At that point, we took a quick break for the players to have some snacks while I made the rest of the rolls for the scenario pack. One of the things that stuck in my head from the character/village creation was that there was a special farm next to the alchemist's lab (which I started calling the GMO farm) that was separate from the witch's garden (which came up during Storm's creation, and her player specifically wanted the witch's garden to be on the other side of the village from the GMO farm), so I tried to think of how I could build the rest of the set-up from that. I rolled on all of the tables aside from the mid-session unforeseen twist, though because of the time constraint, I ended up ignoring the special feature of the goblin tribe or the details of their goblin king (in fact, I pretty much dropped the whole goblin lair and just went with a couple of goblins with a guardian beast since I was running late to wrap things up by the time they finished with that first encounter).
We were only going to have about an hour of playing time at this point, so the fact that the goblin infestation scenario pack only has one roll for a recent event to start things off was a blessing in disguise. The result on the recent event table was #2: "There were reports of strange activities outside of the village. You and your closest friends went to check them out, finding only the remains of an earlier goblin attack, such as dead travelers on the road." Just reading that verbatim seemed boring to me (incidentally, I loathe read-aloud boxed text in adventure modules), so I improvised a simple description of Storm taking her friends to check out some possible threats in the haunted forest outside of Kirkwall on the advice of the village witch, who had left on a mission less than a week ago. They passed the Intelligence test (Storm had 19 INT, so it wasn't much of a test, really), so they recognized it as a sign of a goblin attack, and for clues about the location of the goblin lair, I had them both find some broken arrows of unusual wood and some claw sheddings for which they did not recognize the source animal.
They went back to Kirkwall to see if the grizzled Viking mercenary Hagar might know what kind of animal they were dealing with. On the way to the inn, however, they noticed a crowd milling around outside of the ancient dwarf's hovel. Storm continued on to the inn while Sira and Loco went to check out the crowd. Much to their chagrin, they saw that the village's ancient dwarf was dead, laying prone on the ground, with more of these crude little arrows protruding from his back (Sira's player was the most chagrined as the dwarf had been one of her additions to the village). In checking around to see what they could turn up, Sira recognized the arrows as being carved from yew, for which the only nearby source was a particular copse in the haunted forest, and Loco found an acorn-like gem on the dwarf which they didn't recognize.
Storm rejoined them, having convinced Hagar to help try to identify the strange beast. He headed off to the haunted forest together with Loco and Sira while Storm told chilling stories to the crowd.
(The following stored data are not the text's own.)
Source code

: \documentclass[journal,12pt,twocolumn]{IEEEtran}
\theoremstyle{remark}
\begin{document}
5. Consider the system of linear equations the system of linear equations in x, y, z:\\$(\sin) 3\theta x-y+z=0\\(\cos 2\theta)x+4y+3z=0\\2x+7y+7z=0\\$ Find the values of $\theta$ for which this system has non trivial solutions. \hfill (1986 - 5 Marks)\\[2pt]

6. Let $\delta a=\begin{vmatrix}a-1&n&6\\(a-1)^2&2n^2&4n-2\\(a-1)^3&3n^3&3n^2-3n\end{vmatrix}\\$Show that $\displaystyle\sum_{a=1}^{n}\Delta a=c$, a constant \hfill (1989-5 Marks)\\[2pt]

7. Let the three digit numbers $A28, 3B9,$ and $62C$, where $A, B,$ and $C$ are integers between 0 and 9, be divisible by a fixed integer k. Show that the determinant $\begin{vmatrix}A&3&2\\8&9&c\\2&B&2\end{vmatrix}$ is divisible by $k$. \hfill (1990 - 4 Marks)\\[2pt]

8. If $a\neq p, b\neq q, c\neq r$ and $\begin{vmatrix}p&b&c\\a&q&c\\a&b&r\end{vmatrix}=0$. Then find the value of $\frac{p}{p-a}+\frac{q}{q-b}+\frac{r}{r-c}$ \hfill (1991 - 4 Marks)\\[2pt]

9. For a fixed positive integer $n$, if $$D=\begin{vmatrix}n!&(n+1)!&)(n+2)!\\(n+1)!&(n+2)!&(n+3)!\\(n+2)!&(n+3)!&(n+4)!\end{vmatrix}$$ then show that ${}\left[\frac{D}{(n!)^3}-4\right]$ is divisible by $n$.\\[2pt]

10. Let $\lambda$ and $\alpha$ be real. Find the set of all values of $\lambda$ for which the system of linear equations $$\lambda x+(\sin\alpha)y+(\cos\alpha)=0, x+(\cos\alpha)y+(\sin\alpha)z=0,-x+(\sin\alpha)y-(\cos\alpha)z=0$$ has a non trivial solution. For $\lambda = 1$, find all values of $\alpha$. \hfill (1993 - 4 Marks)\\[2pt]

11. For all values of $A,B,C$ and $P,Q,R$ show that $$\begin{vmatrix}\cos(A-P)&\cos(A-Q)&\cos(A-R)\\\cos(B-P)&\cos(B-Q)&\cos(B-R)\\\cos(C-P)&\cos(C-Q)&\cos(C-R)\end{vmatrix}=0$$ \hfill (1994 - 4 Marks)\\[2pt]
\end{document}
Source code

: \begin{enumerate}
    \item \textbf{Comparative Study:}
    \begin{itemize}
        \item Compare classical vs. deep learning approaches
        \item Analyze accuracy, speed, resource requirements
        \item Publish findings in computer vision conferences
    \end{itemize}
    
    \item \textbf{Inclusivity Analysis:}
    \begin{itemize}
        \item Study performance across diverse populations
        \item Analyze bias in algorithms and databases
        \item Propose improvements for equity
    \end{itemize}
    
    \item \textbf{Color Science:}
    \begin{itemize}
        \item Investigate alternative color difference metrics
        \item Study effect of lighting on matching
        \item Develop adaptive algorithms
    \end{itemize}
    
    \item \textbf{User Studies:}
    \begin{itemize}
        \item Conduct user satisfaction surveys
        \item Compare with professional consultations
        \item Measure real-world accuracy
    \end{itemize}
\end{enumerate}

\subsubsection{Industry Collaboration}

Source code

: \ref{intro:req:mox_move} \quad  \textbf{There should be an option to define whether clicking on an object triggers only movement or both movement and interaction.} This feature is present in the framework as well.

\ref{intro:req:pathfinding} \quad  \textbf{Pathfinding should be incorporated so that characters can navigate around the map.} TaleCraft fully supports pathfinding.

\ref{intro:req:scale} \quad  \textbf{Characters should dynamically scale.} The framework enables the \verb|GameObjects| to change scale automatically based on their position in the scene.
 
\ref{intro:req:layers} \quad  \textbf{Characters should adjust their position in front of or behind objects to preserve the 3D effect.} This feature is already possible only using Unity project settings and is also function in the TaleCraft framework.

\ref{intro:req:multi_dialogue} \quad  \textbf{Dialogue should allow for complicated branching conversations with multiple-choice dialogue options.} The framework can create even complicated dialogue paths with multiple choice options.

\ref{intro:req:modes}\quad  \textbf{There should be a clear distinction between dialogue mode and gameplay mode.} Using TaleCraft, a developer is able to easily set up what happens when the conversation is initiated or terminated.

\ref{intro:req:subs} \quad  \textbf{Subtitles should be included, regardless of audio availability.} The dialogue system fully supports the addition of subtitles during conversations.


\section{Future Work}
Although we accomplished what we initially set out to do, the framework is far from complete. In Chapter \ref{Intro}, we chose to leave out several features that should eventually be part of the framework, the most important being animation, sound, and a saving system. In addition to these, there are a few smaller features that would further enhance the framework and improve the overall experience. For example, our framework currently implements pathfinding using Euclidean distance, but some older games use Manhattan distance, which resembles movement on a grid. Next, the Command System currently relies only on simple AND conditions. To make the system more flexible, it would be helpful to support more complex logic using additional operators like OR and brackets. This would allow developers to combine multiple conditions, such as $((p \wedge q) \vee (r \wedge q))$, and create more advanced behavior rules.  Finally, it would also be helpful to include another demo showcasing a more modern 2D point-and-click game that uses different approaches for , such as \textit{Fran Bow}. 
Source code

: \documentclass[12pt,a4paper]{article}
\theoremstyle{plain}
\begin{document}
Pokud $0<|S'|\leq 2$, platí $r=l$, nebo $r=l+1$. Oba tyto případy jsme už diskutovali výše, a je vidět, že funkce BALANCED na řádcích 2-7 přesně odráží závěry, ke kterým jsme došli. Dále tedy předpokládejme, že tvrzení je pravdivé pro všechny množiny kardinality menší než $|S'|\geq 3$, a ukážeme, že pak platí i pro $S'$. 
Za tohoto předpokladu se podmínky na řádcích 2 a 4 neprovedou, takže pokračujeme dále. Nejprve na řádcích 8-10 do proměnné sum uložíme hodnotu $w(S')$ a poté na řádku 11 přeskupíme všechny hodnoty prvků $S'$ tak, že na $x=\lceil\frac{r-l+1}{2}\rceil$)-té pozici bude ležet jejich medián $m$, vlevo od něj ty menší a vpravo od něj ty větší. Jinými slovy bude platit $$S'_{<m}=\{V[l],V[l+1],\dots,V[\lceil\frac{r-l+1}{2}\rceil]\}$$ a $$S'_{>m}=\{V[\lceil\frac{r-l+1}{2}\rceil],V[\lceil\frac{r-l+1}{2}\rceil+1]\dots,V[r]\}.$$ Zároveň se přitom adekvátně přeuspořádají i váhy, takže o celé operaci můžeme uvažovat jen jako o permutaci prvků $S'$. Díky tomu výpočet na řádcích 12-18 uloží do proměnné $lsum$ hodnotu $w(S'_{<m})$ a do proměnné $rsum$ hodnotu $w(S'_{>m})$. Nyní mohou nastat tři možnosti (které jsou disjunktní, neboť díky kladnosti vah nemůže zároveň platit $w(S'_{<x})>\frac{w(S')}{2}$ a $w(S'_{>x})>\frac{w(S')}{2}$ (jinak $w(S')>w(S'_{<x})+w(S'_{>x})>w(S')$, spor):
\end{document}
In doing so, she jogged her own memories of goblins and recalled that they could have means of corrupting wildlife to serve them.
Hagar explained what he could about the animal after checking its traces, which he recognized as a wolverine, but Sira couldn't understand how it differed from a normal badger aside from being bigger (I felt bad about the player failing her INT test despite having skill in animal lore and spending a fortune point on a reroll, but that's just how the dice go sometimes). They did learn enough to develop some ideas for how to lure it into a trap, though, so it wasn't a wasted expedition. They decided to stay in the area and watch for any signs of it (or goblins) while giving the acorn gem to Hagar to get it checked by Albert the alchemist.
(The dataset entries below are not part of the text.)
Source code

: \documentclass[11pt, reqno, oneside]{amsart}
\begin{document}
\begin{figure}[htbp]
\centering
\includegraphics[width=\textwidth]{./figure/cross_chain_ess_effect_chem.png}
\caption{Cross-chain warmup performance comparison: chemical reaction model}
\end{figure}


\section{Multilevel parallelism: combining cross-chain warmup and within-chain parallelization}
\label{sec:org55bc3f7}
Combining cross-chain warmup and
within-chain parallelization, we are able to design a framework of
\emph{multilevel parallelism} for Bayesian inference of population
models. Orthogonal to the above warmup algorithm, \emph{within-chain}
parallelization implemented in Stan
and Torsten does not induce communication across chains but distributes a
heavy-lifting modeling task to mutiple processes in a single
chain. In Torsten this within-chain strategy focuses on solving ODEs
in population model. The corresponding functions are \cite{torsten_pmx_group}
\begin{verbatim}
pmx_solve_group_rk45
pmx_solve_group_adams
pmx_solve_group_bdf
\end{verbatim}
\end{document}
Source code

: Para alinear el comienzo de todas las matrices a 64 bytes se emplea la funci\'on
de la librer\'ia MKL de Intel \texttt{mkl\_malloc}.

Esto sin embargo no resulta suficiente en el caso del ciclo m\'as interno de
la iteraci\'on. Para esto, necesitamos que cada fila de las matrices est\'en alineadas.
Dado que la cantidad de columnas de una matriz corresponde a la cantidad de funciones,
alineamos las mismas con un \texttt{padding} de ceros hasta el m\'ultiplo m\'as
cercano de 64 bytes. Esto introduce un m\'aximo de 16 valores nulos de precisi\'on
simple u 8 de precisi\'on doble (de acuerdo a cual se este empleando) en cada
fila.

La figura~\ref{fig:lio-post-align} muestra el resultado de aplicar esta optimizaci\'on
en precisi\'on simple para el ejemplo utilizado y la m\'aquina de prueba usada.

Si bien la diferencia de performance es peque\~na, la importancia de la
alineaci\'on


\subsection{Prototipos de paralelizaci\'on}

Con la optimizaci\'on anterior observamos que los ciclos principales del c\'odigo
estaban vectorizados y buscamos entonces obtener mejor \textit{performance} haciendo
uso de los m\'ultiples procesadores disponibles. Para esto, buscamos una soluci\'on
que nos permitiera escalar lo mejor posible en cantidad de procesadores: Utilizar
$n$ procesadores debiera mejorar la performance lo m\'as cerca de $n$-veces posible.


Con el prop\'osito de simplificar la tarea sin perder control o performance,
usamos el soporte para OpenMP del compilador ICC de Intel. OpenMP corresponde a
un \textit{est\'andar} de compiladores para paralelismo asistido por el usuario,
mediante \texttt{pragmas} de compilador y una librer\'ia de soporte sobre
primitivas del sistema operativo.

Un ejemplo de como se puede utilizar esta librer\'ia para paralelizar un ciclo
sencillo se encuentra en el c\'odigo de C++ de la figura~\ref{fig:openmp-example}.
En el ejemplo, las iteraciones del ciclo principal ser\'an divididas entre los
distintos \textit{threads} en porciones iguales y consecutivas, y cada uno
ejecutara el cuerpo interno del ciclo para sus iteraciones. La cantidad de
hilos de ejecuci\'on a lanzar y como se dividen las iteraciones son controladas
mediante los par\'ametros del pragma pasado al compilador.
Hagar gave it to Albert, who in turn gave it to Storm, since he recognized it as something magical and she was the resident expert on such matters while the village witch was away. She got an incredible roll for an INT check to see how much she could glean from using her Sense Magic ability on the acorn (she rolled something like 15 under her INT score), so I told her that not only did she recognize that it was infused with magic, and not only did she know that it was witchly magic rather than goblin magic, but she could even read enough of a signature to tell that it was her witch's magic. That seemed to do the trick in ratcheting up the tension before Storm went into the haunted forest to meet back up with Loco and Sira.
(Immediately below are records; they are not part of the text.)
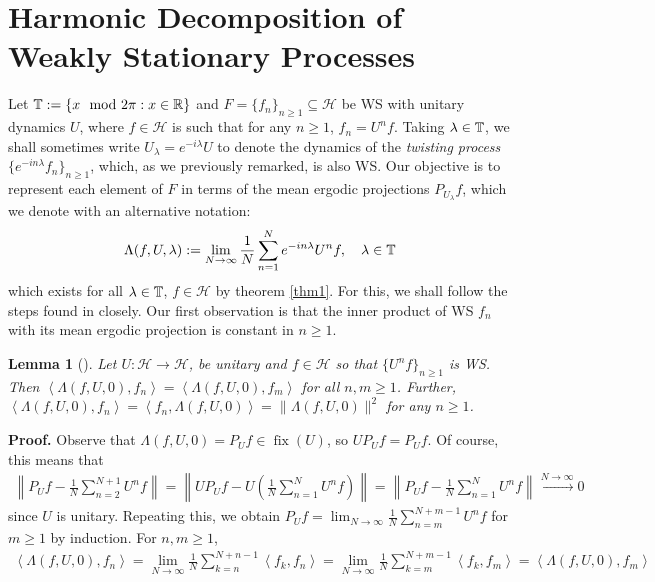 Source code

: \documentclass[11pt]{report}
\newcommand{\mc}[1]{\mathcal{#1}}
\newcommand{\ip}[2]{\left\langle#1,#2\right\rangle }
\newcommand{\1}[1]{\mathbbm{1}_{\{#1\}}}
\DeclareMathOperator{\fix}{fix}
\newtheorem{lemma}{Lemma}[section]
\theoremstyle{definition}
\begin{document}
    \section{Harmonic Decomposition of Weakly Stationary Processes}\label{sec4}
    Let $\mathbb{T}:=\{x\mod2\pi:x\in\mathbb{R}\}$ and $F=\{f_n\}_{n\geq
    1}\subseteq\mc{H}$ be WS with unitary dynamics $U$, where $f\in\mc{H}$ is
    such that for any $n\geq 1$, $f_n=U^nf$. Taking $\lambda\in\mathbb{T}$, we
    shall sometimes write $U_\lambda=e^{-i\lambda}U$ to denote the dynamics of
    the \textit{twisting process} $\{e^{-in\lambda}f_n\}_{n\geq 1}$, which, as
    we previously remarked, is also WS. Our objective is to represent each
    element of $F$ in terms of the mean ergodic projections $P_{U_\lambda}f$,
    which we denote with an alternative notation:
    \begin{align}
        \Lambda(f,U,\lambda):=\lim_{N\rightarrow\infty}\frac{1}{N}\sum_{n=1}^N e^{-in\lambda}U^nf,\quad\lambda\in\mathbb{T}
    \end{align}
    which exists for all $\lambda\in\mathbb{T}$, $f\in\mc{H}$ by theorem \ref{thm1}.
    For this, we shall follow the steps found in\cite[\S6]{Fan_1946} closely. Our first observation is
    that the inner product of WS $f_n$ with its mean ergodic projection is constant in $n\geq 1$.
    \begin{lemma}[{\cite[corollary 4]{Fan_1946}}]\label{lem6}
        Let $U:\mc{H}\rightarrow\mc{H}$, be unitary and $f\in\mc{H}$ so that
        $\{U^nf\}_{n\geq 1}$ is WS. Then
        $\ip{\Lambda(f,U,0)}{f_n}=\ip{\Lambda(f,U,0)}{f_m}$ for all $n,m\geq 1$. Further, $\ip{\Lambda(f,U,0)}{f_n}=\ip{f_n}{\Lambda(f,U,0)}=\|\Lambda(f,U,0)\|^2$ for any $n\geq 1$.
    \end{lemma}
    \noindent\textbf{Proof.} Observe that $\Lambda(f,U,0)=P_Uf\in\fix(U)$, so
    $UP_Uf=P_Uf$. Of course, this means that
    \begin{align*}
        \left\|P_Uf-\frac{1}{N}\sum_{n=2}^{N+1}U^nf\right\|=\left\|UP_Uf-U\left(\frac{1}{N}\sum_{n=1}^{N}U^nf\right)\right\|=\left\|P_Uf-\frac{1}{N}\sum_{n=1}^NU^nf\right\|\overset{N\rightarrow\infty}{\longrightarrow} 0
    \end{align*}
    since $U$ is unitary. Repeating this, we obtain
    $P_Uf=\lim_{N\rightarrow\infty}\frac{1}{N}\sum_{n=m}^{N+m-1}U^nf$ for $m\geq1$
    by induction. For $n,m\geq 1$,
    \begin{align*}
        \ip{\Lambda(f,U,0)}{f_n}=\lim_{N\rightarrow\infty}\frac{1}{N}\sum_{k=n}^{N+n-1}\ip{f_k}{f_n}=\lim_{N\rightarrow\infty}\frac{1}{N}\sum_{k=m}^{N+m-1}\ip{f_k}{f_m}=\ip{\Lambda(f,U,0)}{f_m}
    \end{align*}
\end{document}
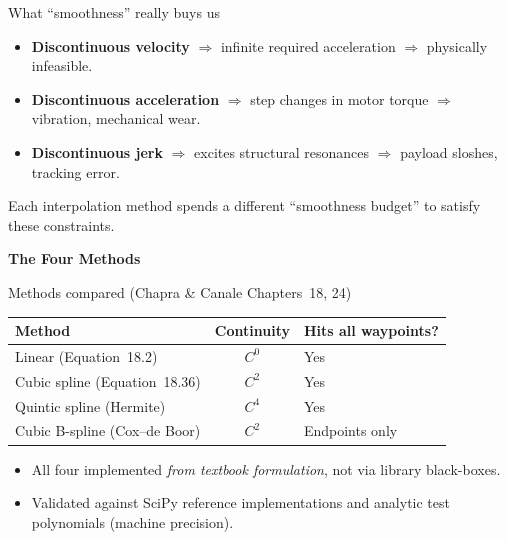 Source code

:\documentclass[aspectratio=169]{beamer}
\newcommand{\highlight}[1]{\textcolor{red!70!black}{\textbf{#1}}}
\newcommand{\sectiondivider}[1]{%
    \begin{frame}[plain]
    \begin{center}
    \Huge\bfseries\color{structure} #1
    \end{center}
    \end{frame}%
}
\begin{document}
\begin{frame}{What ``smoothness'' really buys us}
\begin{itemize}
    \item \highlight{Discontinuous velocity} $\Rightarrow$
          infinite required acceleration $\Rightarrow$ physically
          infeasible.
    \item \highlight{Discontinuous acceleration} $\Rightarrow$ step
          changes in motor torque $\Rightarrow$ vibration, mechanical wear.
    \item \highlight{Discontinuous jerk} $\Rightarrow$ excites
          structural resonances $\Rightarrow$ payload sloshes,
          tracking error.
\end{itemize}
\vspace{0.5em}
\centering
Each interpolation method spends a different ``smoothness budget'' to
satisfy these constraints.
\end{frame}

\sectiondivider{The Four Methods}

\begin{frame}{Methods compared (Chapra \& Canale Chapters~18, 24)}
\centering
\renewcommand{\arraystretch}{1.3}
\begin{tabular}{l c l}
\toprule
\textbf{Method} & \textbf{Continuity} & \textbf{Hits all waypoints?} \\
\midrule
Linear (Equation~18.2)               & $C^0$ & Yes \\
Cubic spline (Equation~18.36)        & $C^2$ & Yes \\
Quintic spline (Hermite)             & $C^4$ & Yes \\
Cubic B-spline (Cox--de Boor)        & $C^2$ & Endpoints only \\
\bottomrule
\end{tabular}
\vspace{1em}
\begin{itemize}
    \item All four implemented \emph{from textbook formulation},
          not via library black-boxes.
    \item Validated against SciPy reference implementations and
          analytic test polynomials (machine precision).
\end{itemize}
\end{frame}
\end{document}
She had no trouble getting there, but just moments before her arrival, the other two witnessed a pair of goblins come by, riding on the back of what I said looked like "a hobo badger on steroids". That was not the more eloquent way of describing a mangy wolverine touched by chaos, but it was evocative enough to stick in their heads, so I'd say it did the job. Storm used her knowledge of herbalism to help Loco in finding what he needed to make a snare while Sira thought about the sounds she'd heard the hobo badger make to try working out a luring call.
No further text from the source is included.